I got an unexpected royalty check (small, but I’ll take it gladly) in the mail yesterday along with my copy of David Valdes’ new Finding My Elf, which looks absolutely adorable, and I can’t wait to give it a read after the surgery. I am two books behind on my Donna Andrews reading, I need to read the new Lou Berney and Angie Kim novels, and there are any number of others I want to get to. I am assuming after the drugged haze of painkillers and so forth dies down afterwards, I’ll have lots of down time to read. I am going to have a rigid cast to keep the arm immobile for at least three weeks, and I am assuming that means limited options for doing things other than reading. I imagine typing one-handed is going to be incredibly frustrating, but it can be done. And during the drug fogs of those early post-surgery days, I can just reread things–like histories or true crime favorites or some Stephen King favorites (it’s been a hot minute since I reread Firestarter, for one, and ‘salem’s Lot and The Stand are always fun to revisit), or some of the other great favorites lying around the house.

I was also very happy to see that Ohio added abortion rights protections to the state Constitution as well as legalizing recreational marijuana–well done, Ohio!–and that Kentucky reelected their Democratic governor. There were some right-wing wins, but the great Blue Wave momentum from 2020 has continued, as well as the reaction to the Supreme Court’s overturning of Roe–congratulations, Federalist Society, your hand-picked Supreme Court majority has effectively destroyed the conservative movement’s electability for a generation. The Democrats needs to hit hard on abortion and the illegitimate Supreme Court–Mitch McConnell’s legacy, by the way, have fun being hated for the rest of American history, douchebag–going forward, and frankly, they need to put Howard Dean–who engineered the historic gains of the 2008 election cycle–back in fucking charge of the DNC.

I always said that abortion rights should be put on the ballot. This is the wedge issue that trumps (couldn’t resist) the Right’s religious zealotry and transphobia and racism.

But of course, they won’t learn the lesson that they’re unpopular and so are their policies and values–they’ll just see this in a paternal way: “clearly the voting public can’t be trusted, so we need to install authoritarianism for their own good.
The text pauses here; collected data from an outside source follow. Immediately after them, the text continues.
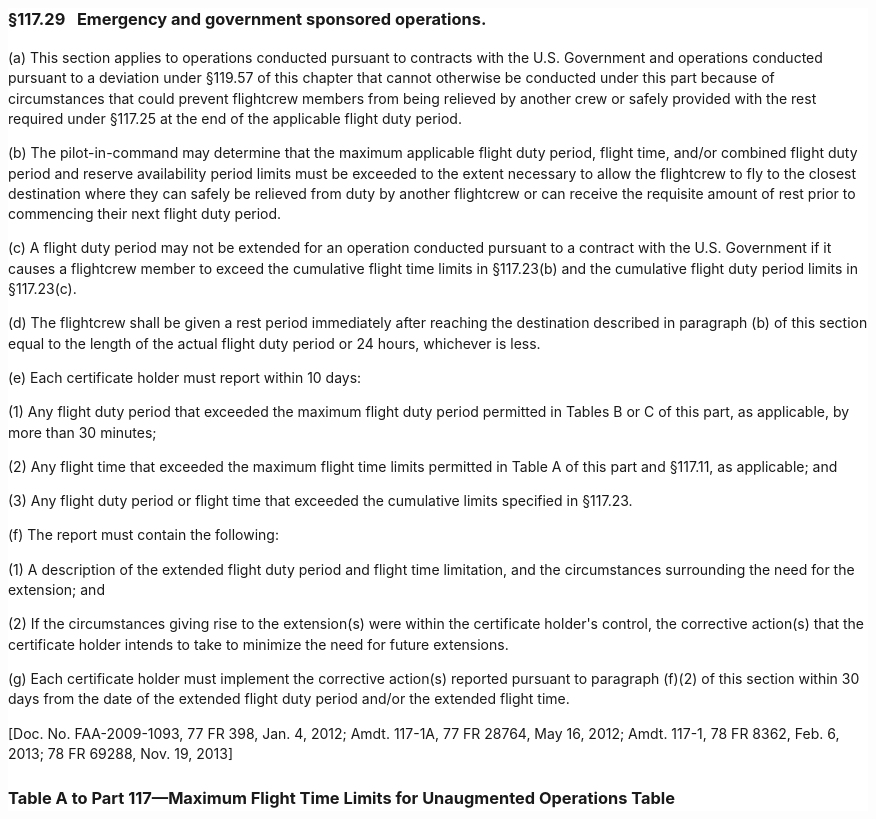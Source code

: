 ### §117.29   Emergency and government sponsored operations.

\(a\) This section applies to operations conducted pursuant to contracts with the U.S. Government and operations conducted pursuant to a deviation under §119.57 of this chapter that cannot otherwise be conducted under this part because of circumstances that could prevent flightcrew members from being relieved by another crew or safely provided with the rest required under §117.25 at the end of the applicable flight duty period.

\(b\) The pilot-in-command may determine that the maximum applicable flight duty period, flight time, and/or combined flight duty period and reserve availability period limits must be exceeded to the extent necessary to allow the flightcrew to fly to the closest destination where they can safely be relieved from duty by another flightcrew or can receive the requisite amount of rest prior to commencing their next flight duty period.

\(c\) A flight duty period may not be extended for an operation conducted pursuant to a contract with the U.S. Government if it causes a flightcrew member to exceed the cumulative flight time limits in §117.23(b) and the cumulative flight duty period limits in §117.23(c).

\(d\) The flightcrew shall be given a rest period immediately after reaching the destination described in paragraph (b) of this section equal to the length of the actual flight duty period or 24 hours, whichever is less.

\(e\) Each certificate holder must report within 10 days:

\(1\) Any flight duty period that exceeded the maximum flight duty period permitted in Tables B or C of this part, as applicable, by more than 30 minutes;

\(2\) Any flight time that exceeded the maximum flight time limits permitted in Table A of this part and §117.11, as applicable; and

\(3\) Any flight duty period or flight time that exceeded the cumulative limits specified in §117.23.

\(f\) The report must contain the following:

\(1\) A description of the extended flight duty period and flight time limitation, and the circumstances surrounding the need for the extension; and

\(2\) If the circumstances giving rise to the extension(s) were within the certificate holder's control, the corrective action(s) that the certificate holder intends to take to minimize the need for future extensions.

\(g\) Each certificate holder must implement the corrective action(s) reported pursuant to paragraph (f)(2) of this section within 30 days from the date of the extended flight duty period and/or the extended flight time.

\[Doc. No. FAA-2009-1093, 77 FR 398, Jan. 4, 2012; Amdt. 117-1A, 77 FR 28764, May 16, 2012; Amdt. 117-1, 78 FR 8362, Feb. 6, 2013; 78 FR 69288, Nov. 19, 2013\]

### Table A to Part 117—Maximum Flight Time Limits for Unaugmented Operations Table

<div>

<div>
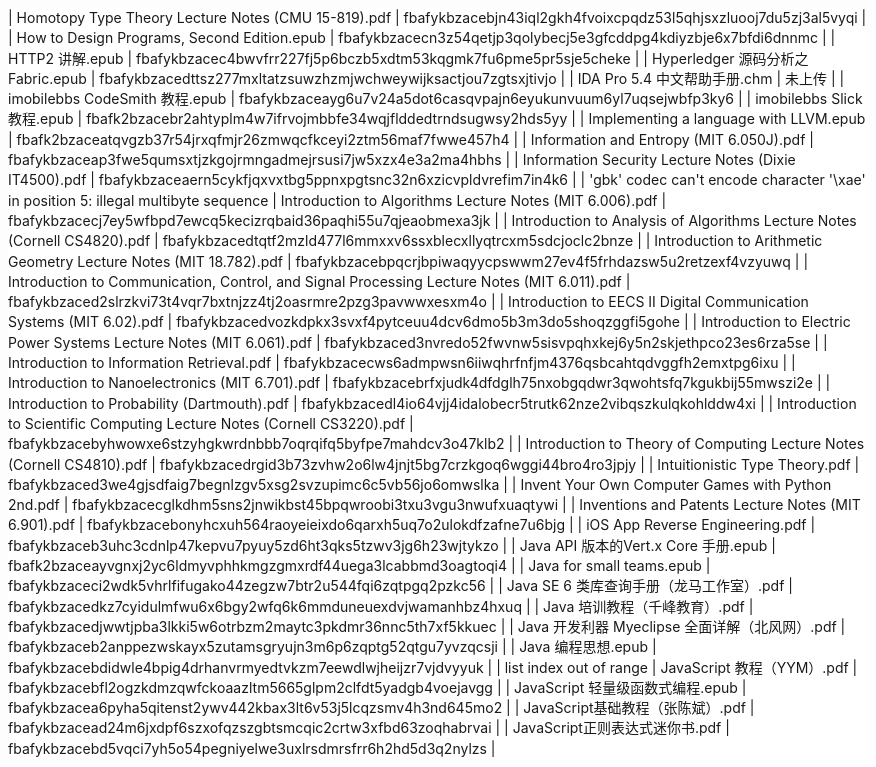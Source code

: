 | Homotopy Type Theory Lecture Notes (CMU 15-819).pdf | fbafykbzacebjn43iql2gkh4fvoixcpqdz53l5qhjsxzluooj7du5zj3al5vyqi |
| How to Design Programs, Second Edition.epub | fbafykbzacecn3z54qetjp3qolybecj5e3gfcddpg4kdiyzbje6x7bfdi6dnnmc |
| HTTP2 讲解.epub | fbafykbzacec4bwvfrr227fj5p6bczb5xdtm53kqgmk7fu6pme5pr5sje5cheke |
| Hyperledger 源码分析之 Fabric.epub | fbafykbzacedttsz277mxltatzsuwzhzmjwchweywijksactjou7zgtsxjtivjo |
| IDA Pro 5.4 中文帮助手册.chm | 未上传 |
| imobilebbs CodeSmith 教程.epub | fbafykbzaceayg6u7v24a5dot6casqvpajn6eyukunvuum6yl7uqsejwbfp3ky6 |
| imobilebbs Slick 教程.epub | fbafk2bzacebr2ahtyplm4w7ifrvojmbbfe34wqjflddedtrndsugwsy2hds5yy |
| Implementing a language with LLVM.epub | fbafk2bzaceatqvgzb37r54jrxqfmjr26zmwqcfkceyi2ztm56maf7fwwe457h4 |
| Information and Entropy (MIT 6.050J).pdf | fbafykbzaceap3fwe5qumsxtjzkgojrmngadmejrsusi7jw5xzx4e3a2ma4hbhs |
| Information Security Lecture Notes (Dixie IT4500).pdf | fbafykbzaceaern5cykfjqxvxtbg5ppnxpgtsnc32n6xzicvpldvrefim7in4k6 |
| 'gbk' codec can't encode character '\xae' in position 5: illegal multibyte sequence
| Introduction to Algorithms Lecture Notes (MIT 6.006).pdf | fbafykbzacecj7ey5wfbpd7ewcq5kecizrqbaid36paqhi55u7qjeaobmexa3jk |
| Introduction to Analysis of Algorithms Lecture Notes (Cornell CS4820).pdf | fbafykbzacedtqtf2mzld477l6mmxxv6ssxblecxllyqtrcxm5sdcjoclc2bnze |
| Introduction to Arithmetic Geometry Lecture Notes (MIT 18.782).pdf | fbafykbzacebpqcrjbpiwaqyycpswwm27ev4f5frhdazsw5u2retzexf4vzyuwq |
| Introduction to Communication, Control, and Signal Processing Lecture Notes (MIT 6.011).pdf | fbafykbzaced2slrzkvi73t4vqr7bxtnjzz4tj2oasrmre2pzg3pavwwxesxm4o |
| Introduction to EECS II Digital Communication Systems (MIT 6.02).pdf | fbafykbzacedvozkdpkx3svxf4pytceuu4dcv6dmo5b3m3do5shoqzggfi5gohe |
| Introduction to Electric Power Systems Lecture Notes (MIT 6.061).pdf | fbafykbzaced3nvredo52fwvnw5sisvpqhxkej6y5n2skjethpco23es6rza5se |
| Introduction to Information Retrieval.pdf | fbafykbzacecws6admpwsn6iiwqhrfnfjm4376qsbcahtqdvggfh2emxtpg6ixu |
| Introduction to Nanoelectronics (MIT 6.701).pdf | fbafykbzacebrfxjudk4dfdglh75nxobgqdwr3qwohtsfq7kgukbij55mwszi2e |
| Introduction to Probability (Dartmouth).pdf | fbafykbzacedl4io64vjj4idalobecr5trutk62nze2vibqszkulqkohlddw4xi |
| Introduction to Scientific Computing Lecture Notes (Cornell CS3220).pdf | fbafykbzacebyhwowxe6stzyhgkwrdnbbb7oqrqifq5byfpe7mahdcv3o47klb2 |
| Introduction to Theory of Computing Lecture Notes (Cornell CS4810).pdf | fbafykbzacedrgid3b73zvhw2o6lw4jnjt5bg7crzkgoq6wggi44bro4ro3jpjy |
| Intuitionistic Type Theory.pdf | fbafykbzaced3we4gjsdfaig7begnlzgv5xsg2svzupimc6c5vb56jo6omwslka |
| Invent Your Own Computer Games with Python 2nd.pdf | fbafykbzacecglkdhm5sns2jnwikbst45bpqwroobi3txu3vgu3nwufxuaqtywi |
| Inventions and Patents Lecture Notes (MIT 6.901).pdf | fbafykbzacebonyhcxuh564raoyeieixdo6qarxh5uq7o2ulokdfzafne7u6bjg |
| iOS App Reverse Engineering.pdf | fbafykbzaceb3uhc3cdnlp47kepvu7pyuy5zd6ht3qks5tzwv3jg6h23wjtykzo |
| Java API 版本的Vert.x Core 手册.epub | fbafk2bzaceayvgnxj2yc6ldmyvphhkmgzgmxrdf44uega3lcabbmd3oagtoqi4 |
| Java for small teams.epub | fbafykbzaceci2wdk5vhrlfifugako44zegzw7btr2u544fqi6zqtpgq2pzkc56 |
| Java SE 6 类库查询手册（龙马工作室）.pdf | fbafykbzacedkz7cyidulmfwu6x6bgy2wfq6k6mmduneuexdvjwamanhbz4hxuq |
| Java 培训教程（千峰教育）.pdf | fbafykbzacedjwwtjpba3lkki5w6otrbzm2maytc3pkdmr36nnc5th7xf5kkuec |
| Java 开发利器 Myeclipse 全面详解（北风网）.pdf | fbafykbzaceb2anppezwskayx5zutamsgryujn3m6p6zqptg52qtgu7yvzqcsji |
| Java 编程思想.epub | fbafykbzacebdidwle4bpig4drhanvrmyedtvkzm7eewdlwjheijzr7vjdvyyuk |
| list index out of range
| JavaScript 教程（YYM）.pdf | fbafykbzacebfl2ogzkdmzqwfckoaazltm5665glpm2clfdt5yadgb4voejavgg |
| JavaScript 轻量级函数式编程.epub | fbafykbzacea6pyha5qitenst2ywv442kbax3lt6v53j5lcqzsmv4h3nd645mo2 |
| JavaScript基础教程（张陈斌）.pdf | fbafykbzacead24m6jxdpf6szxofqzszgbtsmcqic2crtw3xfbd63zoqhabrvai |
| JavaScript正则表达式迷你书.pdf | fbafykbzacebd5vqci7yh5o54pegniyelwe3uxlrsdmrsfrr6h2hd5d3q2nylzs |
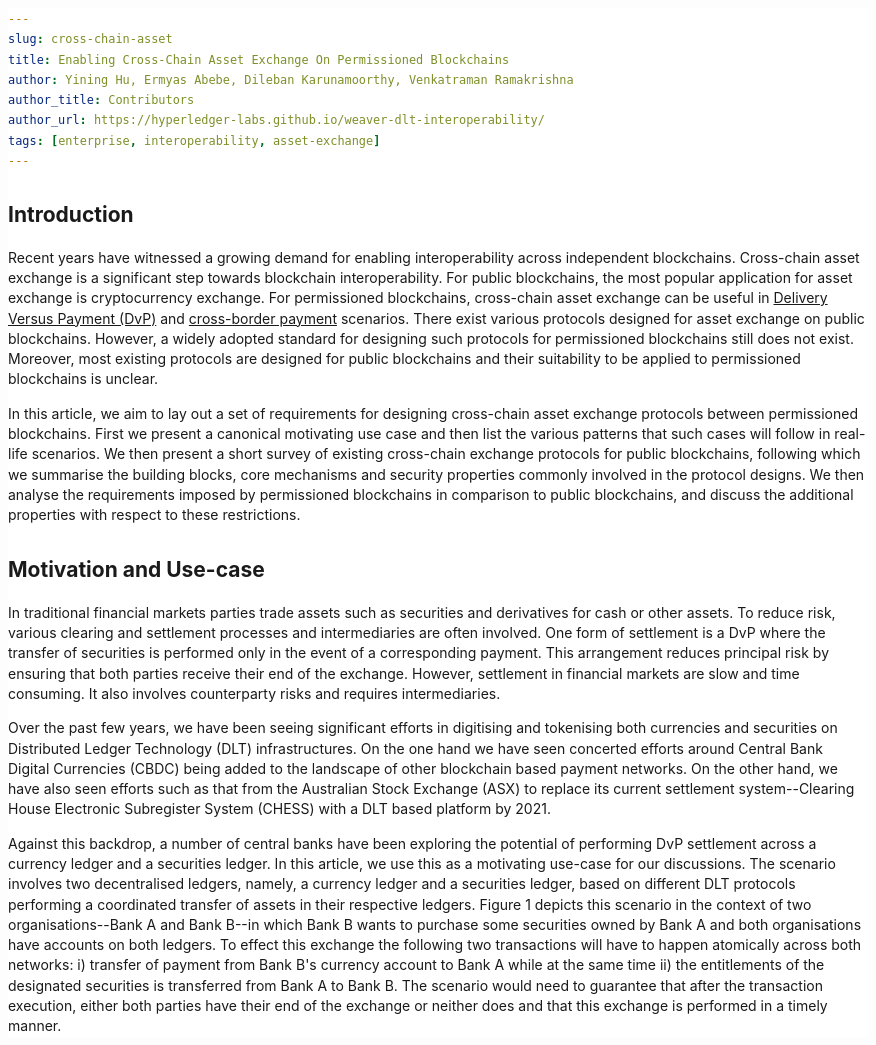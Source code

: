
 ```yaml
---
slug: cross-chain-asset
title: Enabling Cross-Chain Asset Exchange On Permissioned Blockchains
author: Yining Hu, Ermyas Abebe, Dileban Karunamoorthy, Venkatraman Ramakrishna
author_title: Contributors
author_url: https://hyperledger-labs.github.io/weaver-dlt-interoperability/
tags: [enterprise, interoperability, asset-exchange]
---
```

## Introduction
Recent years have witnessed a growing demand for enabling interoperability across independent blockchains. Cross-chain asset exchange is a significant step towards blockchain interoperability. For public blockchains, the most popular application for asset exchange is cryptocurrency exchange. For permissioned blockchains, cross-chain asset exchange can be useful in [Delivery Versus Payment (DvP)](https://www.mas.gov.sg/-/media/MAS/ProjectUbin/Project-Ubin-DvP-on-Distributed-Ledger-Technologies.pdf) and [cross-border payment](https://www.mas.gov.sg/-/media/Jasper-Ubin-Design-Paper.pdf) scenarios. There exist various protocols designed for asset exchange on public blockchains. However, a widely adopted standard for designing such protocols for permissioned blockchains still does not exist. Moreover, most existing protocols are designed for public blockchains and their suitability to be applied to permissioned blockchains is unclear.

In this article, we aim to lay out a set of requirements for designing cross-chain asset exchange protocols between permissioned blockchains. First we present a canonical motivating use case and then list the various patterns that such cases will follow in real-life scenarios. We then present a short survey of existing cross-chain exchange protocols for public blockchains, following which we summarise the building blocks, core mechanisms and security properties commonly involved in the protocol designs. We then analyse the requirements imposed by permissioned blockchains in comparison to public blockchains, and discuss the additional properties with respect to these restrictions.

## Motivation and Use-case
In traditional financial markets parties trade assets such as securities and derivatives for cash or other assets. To reduce risk, various clearing and settlement processes and intermediaries are often involved. One form of settlement is a DvP where the transfer of securities is performed only in the event of a corresponding payment. This arrangement reduces principal risk by ensuring that both parties receive their end of the exchange. However, settlement in financial markets are slow and time consuming. It also involves counterparty risks and requires intermediaries.

Over the past few years, we have been seeing significant efforts in digitising and tokenising both currencies and securities on Distributed Ledger Technology (DLT) infrastructures. On the one hand we have seen concerted efforts around Central Bank Digital Currencies (CBDC) being added to the landscape of other blockchain based payment networks. On the other hand, we have also seen efforts such as that from the Australian Stock Exchange (ASX) to replace its current settlement system--Clearing House Electronic Subregister System (CHESS) with a DLT based platform by 2021.

Against this backdrop, a number of central banks have been exploring the potential of performing DvP settlement across a currency ledger and a securities ledger. In this article, we use this as a motivating use-case for our discussions. The scenario involves two decentralised ledgers, namely, a currency ledger and a securities ledger, based on different DLT protocols performing a coordinated transfer of assets in their respective ledgers. Figure 1 depicts this scenario in the context of two organisations--Bank A and Bank B--in which Bank B wants to purchase some securities owned by Bank A and both organisations have accounts on both ledgers. To effect this exchange the following two transactions will have to happen atomically across both networks: i) transfer of payment from Bank B's currency account to Bank A while at the same time ii) the entitlements of the designated securities is transferred from Bank A to Bank B. The scenario would need to guarantee that after the transaction execution, either both parties have their end of the exchange or neither does and that this exchange is performed in a timely manner. 
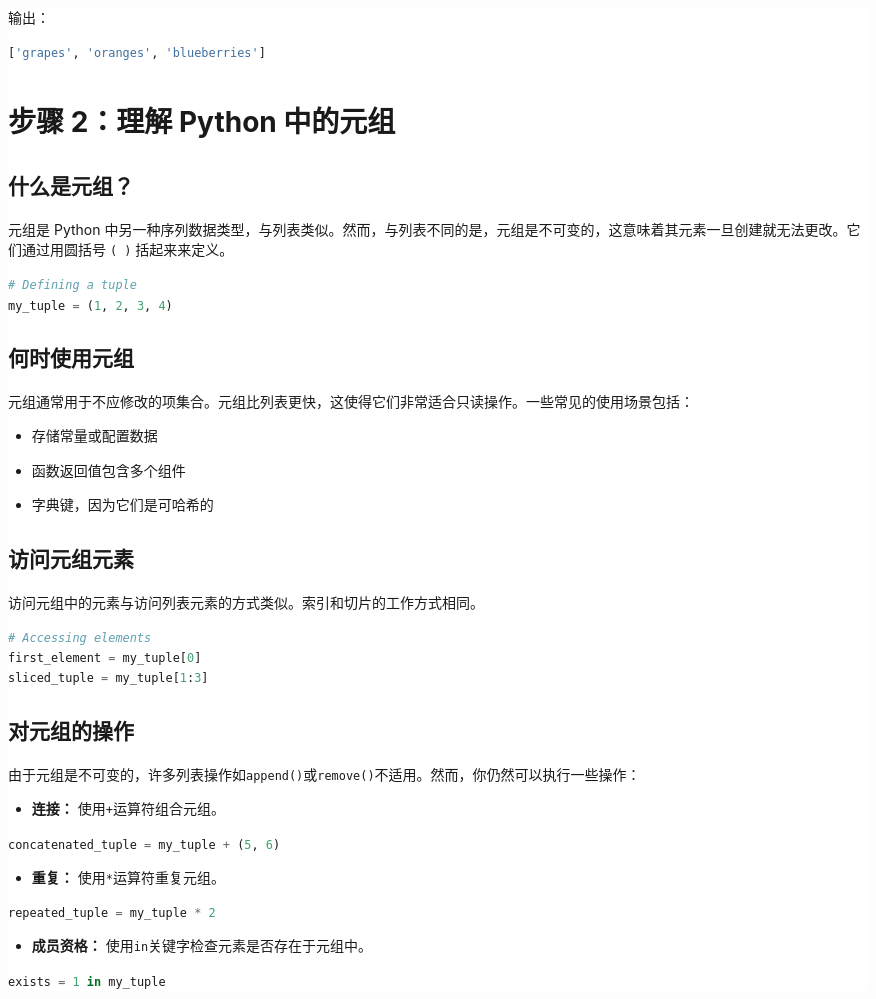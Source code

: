 输出：

```py
['grapes', 'oranges', 'blueberries']
```

# 步骤 2：理解 Python 中的元组

## 什么是元组？

元组是 Python 中另一种序列数据类型，与列表类似。然而，与列表不同的是，元组是不可变的，这意味着其元素一旦创建就无法更改。它们通过用圆括号 `( )` 括起来来定义。

```py
# Defining a tuple
my_tuple = (1, 2, 3, 4)
```

## 何时使用元组

元组通常用于不应修改的项集合。元组比列表更快，这使得它们非常适合只读操作。一些常见的使用场景包括：

+   存储常量或配置数据

+   函数返回值包含多个组件

+   字典键，因为它们是可哈希的

## 访问元组元素

访问元组中的元素与访问列表元素的方式类似。索引和切片的工作方式相同。

```py
# Accessing elements
first_element = my_tuple[0]
sliced_tuple = my_tuple[1:3]
```

## 对元组的操作

由于元组是不可变的，许多列表操作如`append()`或`remove()`不适用。然而，你仍然可以执行一些操作：

+   **连接：** 使用`+`运算符组合元组。

```py
concatenated_tuple = my_tuple + (5, 6)
```

+   **重复：** 使用`*`运算符重复元组。

```py
repeated_tuple = my_tuple * 2
```

+   **成员资格：** 使用`in`关键字检查元素是否存在于元组中。

```py
exists = 1 in my_tuple
```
Yes, this is the same party that thinks they’ve successfully branded themselves as “true American patriots.” Fucking garbage is what they are.

And on that note, I am heading into the spice mines. Have a great day, Constant Reader, and I’ll be back to check on you with more blatant self-promotion later.

*ah, stereotypes. Alas, we have a lack of butch lesbians in the department now, so had to make do with a straight guy. C’est la vie.